Stored data

+ + + + + + +

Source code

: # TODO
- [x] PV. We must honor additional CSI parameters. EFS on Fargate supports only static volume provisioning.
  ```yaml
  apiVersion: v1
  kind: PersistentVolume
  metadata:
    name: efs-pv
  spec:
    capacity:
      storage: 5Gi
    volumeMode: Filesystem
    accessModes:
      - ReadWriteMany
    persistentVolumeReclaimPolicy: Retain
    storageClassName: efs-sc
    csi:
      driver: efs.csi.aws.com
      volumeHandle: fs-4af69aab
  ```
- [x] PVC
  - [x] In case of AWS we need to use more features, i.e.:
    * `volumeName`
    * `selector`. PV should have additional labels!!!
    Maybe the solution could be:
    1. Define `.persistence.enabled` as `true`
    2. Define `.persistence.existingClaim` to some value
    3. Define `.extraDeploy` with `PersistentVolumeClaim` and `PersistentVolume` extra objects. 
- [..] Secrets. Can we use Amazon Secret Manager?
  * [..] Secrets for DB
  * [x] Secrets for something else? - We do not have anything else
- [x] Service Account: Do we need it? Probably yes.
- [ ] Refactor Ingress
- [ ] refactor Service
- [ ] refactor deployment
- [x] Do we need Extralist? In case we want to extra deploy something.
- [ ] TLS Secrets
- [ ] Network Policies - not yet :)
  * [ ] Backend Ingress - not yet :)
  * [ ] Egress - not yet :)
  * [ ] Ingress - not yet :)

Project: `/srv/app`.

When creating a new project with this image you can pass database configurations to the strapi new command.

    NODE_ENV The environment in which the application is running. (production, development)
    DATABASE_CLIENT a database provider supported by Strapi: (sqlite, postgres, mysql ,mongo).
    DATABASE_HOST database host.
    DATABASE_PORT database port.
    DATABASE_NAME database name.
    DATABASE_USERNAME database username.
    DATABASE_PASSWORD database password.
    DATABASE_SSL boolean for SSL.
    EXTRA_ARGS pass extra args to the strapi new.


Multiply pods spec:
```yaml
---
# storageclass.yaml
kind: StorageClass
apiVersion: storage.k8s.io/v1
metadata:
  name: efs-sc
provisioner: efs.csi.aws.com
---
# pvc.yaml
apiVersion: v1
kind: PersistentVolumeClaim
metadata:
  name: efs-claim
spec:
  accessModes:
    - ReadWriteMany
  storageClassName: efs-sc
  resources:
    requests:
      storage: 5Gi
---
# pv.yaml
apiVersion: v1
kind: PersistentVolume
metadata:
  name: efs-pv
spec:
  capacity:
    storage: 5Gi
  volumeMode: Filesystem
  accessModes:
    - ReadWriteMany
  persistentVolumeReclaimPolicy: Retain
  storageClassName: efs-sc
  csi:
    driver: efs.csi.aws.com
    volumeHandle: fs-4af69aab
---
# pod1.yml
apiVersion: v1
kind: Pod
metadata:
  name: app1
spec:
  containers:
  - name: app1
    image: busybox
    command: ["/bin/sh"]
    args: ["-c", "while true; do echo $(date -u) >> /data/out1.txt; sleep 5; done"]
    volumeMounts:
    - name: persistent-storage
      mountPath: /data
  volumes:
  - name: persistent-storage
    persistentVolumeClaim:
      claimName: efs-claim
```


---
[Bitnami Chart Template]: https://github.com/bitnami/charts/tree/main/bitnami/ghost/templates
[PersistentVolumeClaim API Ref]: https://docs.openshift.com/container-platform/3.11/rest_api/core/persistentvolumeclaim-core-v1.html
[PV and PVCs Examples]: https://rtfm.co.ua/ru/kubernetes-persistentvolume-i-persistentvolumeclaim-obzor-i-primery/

+ + + + + + +

_Required work_. Pick every line of the data that includes the string "have".

_Response_.
    * `selector`. PV should have additional labels!!!
  * [x] Secrets for something else? - We do not have anything else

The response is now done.